METHODS: PIK3CB immunoexpression was retrospectively assessed in pretreatment biopsies from 208 patients with clinical stage II/III rectal adenocarcinoma, who underwent radical surgery after 30-Gy/10-fraction preoperative radiotherapy. The relation between PIK3CB expression and tumor regression grade, clinicopathological characteristics, and survival time was statistically analyzed. Western blotting and in vitro clonogenic formation assay were used to detect PIK3CB expression in four colorectal cancer cell lines (HCT116, HT29, LoVo, and LS174T) treated with 6-Gy ionizing radiation. Pharmacological assays were used to evaluate the therapeutic relevance of TGX-221 (a PIK3CB-specific inhibitor) in the four colorectal cancer cell lines.

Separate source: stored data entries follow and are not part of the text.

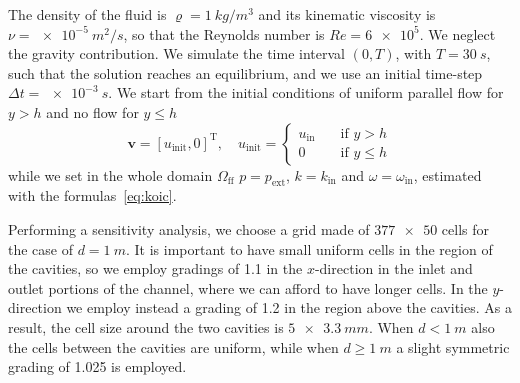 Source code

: The density of the fluid is $\varrho = \SI{1}{kg/m^3}$ and its kinematic 
viscosity is $\nu=\SI{e-5}{m^2/s}$, so that the Reynolds number is 
$Re=\num{6e5}$. We neglect the gravity contribution.
We simulate the time interval $(0, T)$, with $T=\SI{30}{s}$, such that the solution reaches an equilibrium, and we use an initial time-step $\Delta t = \SI{e-3}{s}$. We start from the initial 
conditions of uniform parallel flow for $y>h$ and no flow for $y\leq h$
\begin{equation}
	\mathbf{v} = [u_\text{init},0]^\mathrm{T}, \quad u_\text{init} =
	\begin{cases}
	u_\text{in} \quad&\text{if $y>h$}\\
	0 \quad&\text{if $y\leq h$}
	\end{cases}
\end{equation}
while we set in the whole domain $\Omega_\text{ff}$ $p=p_\text{ext}$, $k=k_\text{in}$ and $\omega=\omega_\text{in}$, estimated with the formulas~\eqref{eq:koic}.

Performing a sensitivity analysis, we choose a grid made of $\num{377x50}$ cells for the case of $d=\SI{1}{m}$. It is important to have small uniform cells in the region of the cavities, so we employ gradings of 1.1 in the $x$-direction in the inlet and outlet portions of the channel, where we can afford to have longer cells. In the $y$-direction we employ instead a grading of 1.2 in the region above the cavities. As a result, the cell size around the two cavities is $\SI{5x3.3}{mm}$. When $d<\SI{1}{m}$ also the cells between the cavities are uniform, while when $d\geq \SI{1}{m}$ a slight symmetric grading of 1.025 is employed.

RESULTS: Immunohistochemical staining indicated that PIK3CB was more abundant in rectal adenocarcinoma tissues with poor response to preoperative radiotherapy. High expression of PIK3CB was closely correlated with tumor height (P < 0.05), ypT stage (P < 0.05), and high-degree tumor regression grade (P < 0.001). High expression of PIK3CB was a potential prognostic factor for local recurrence-free survival (P < 0.05) and metastasis-free survival (P < 0.05). High expression of PIK3CB was also associated with poor therapeutic response and adverse outcomes in rectal adenocarcinoma patients treated with 30-Gy/10-fraction preoperative radiotherapy. In vitro, PIK3CB expression was upregulated in all four colorectal cancer cell lines concurrently treated with 6-Gy ionizing radiation, and the PIK3CB-specific inhibitor TGX-221 effectively inhibited the clonogenic formation of these four colorectal cancer cell lines.

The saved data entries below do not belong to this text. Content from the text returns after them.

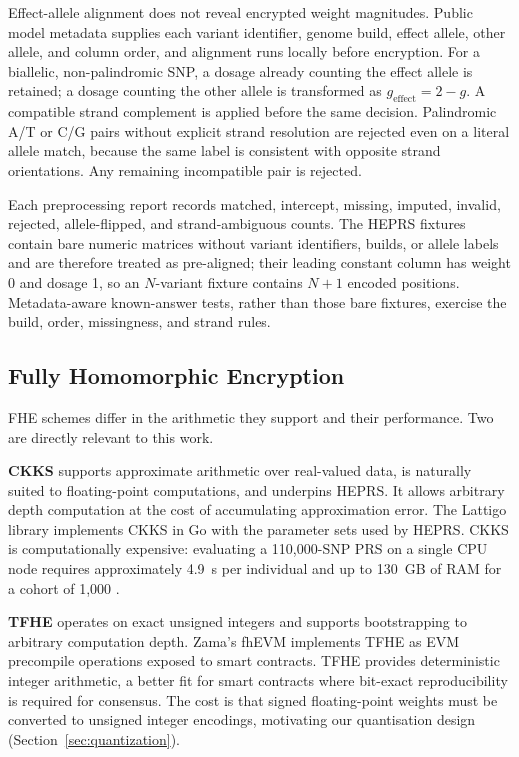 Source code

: \documentclass[10pt,twocolumn]{article}
\begin{document}
Effect-allele alignment does not reveal encrypted weight magnitudes.  Public model
metadata supplies each variant identifier, genome build, effect allele, other allele,
and column order, and alignment runs locally before encryption.  For a biallelic,
non-palindromic SNP, a dosage already counting the effect allele is retained; a dosage
counting the other allele is transformed as $g_{\mathrm{effect}}=2-g$.  A compatible
strand complement is applied before the same decision.  Palindromic A/T or C/G pairs
without explicit strand resolution are rejected even on a literal allele match, because
the same label is consistent with opposite strand orientations.  Any remaining
incompatible pair is rejected.

Each preprocessing report records matched, intercept, missing, imputed, invalid,
rejected, allele-flipped, and strand-ambiguous counts.  The HEPRS fixtures contain bare
numeric matrices without variant identifiers, builds, or allele labels and are therefore
treated as pre-aligned; their leading constant column has weight 0 and dosage 1, so an
$N$-variant fixture contains $N+1$ encoded positions.  Metadata-aware known-answer tests,
rather than those bare fixtures, exercise the build, order, missingness, and strand rules.

\subsection{Fully Homomorphic Encryption}

FHE schemes differ in the arithmetic they support and their performance.  Two are
directly relevant to this work.

\textbf{CKKS} \citep{cheon2017ckks} supports approximate arithmetic over real-valued data, is
naturally suited to floating-point computations, and underpins HEPRS.  It allows
arbitrary depth computation at the cost of accumulating approximation error.  The
Lattigo library \citep{lattigo} implements CKKS in Go with the parameter sets used
by HEPRS.  CKKS is computationally expensive: evaluating a 110,000-SNP PRS on a
single CPU node requires approximately 4.9~s per individual and up to 130~GB of RAM
for a cohort of 1,000 \citep{knight2026heprs}.

\textbf{TFHE} \citep{chillotti2020tfhe} operates on exact unsigned integers and
supports bootstrapping to arbitrary computation depth.  Zama's fhEVM implements TFHE
as EVM precompile operations exposed to smart contracts.  TFHE provides deterministic
integer arithmetic, a better fit for smart contracts where bit-exact reproducibility
is required for consensus. The cost is that signed floating-point weights must be
converted to unsigned integer encodings, motivating our quantisation design
(Section~\ref{sec:quantization}).
\end{document}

CONCLUSION: PIK3CB is critically involved in response to preoperative radiotherapy and may serve as a novel target for therapeutic intervention.

Keywords: Phosphatidylinositol 3-kinase CB; Tumor regression grade; ypT stage; Disease-free survival; Therapeutic target; Rectal cancer; Preoperative radiotherapy

Core tip: The response of rectal cancer cells to preoperative radiotherapy may be related to the dysregulation of phosphatidylinositol 3-kinase (PI3K) signaling molecules, in particular high expression of PIK3CB. Therefore, we evaluated whether PIK3CB upregulation was involved in poor response to preoperative radiotherapy in patients with rectal adenocarcinoma. We found that high expression of PIK3CB was indeed involved in poor response to preoperative radiotherapy, as well as being associated with adverse outcomes in rectal adenocarcinoma patients treated with 30-Gy/10-fraction preoperative radiotherapy. Using TGX-221 (PIK3CB-specific inhibitor), we showed that inhibition of PIK3CB expression enhanced the response of colorectal cancer cell lines to radiotherapy.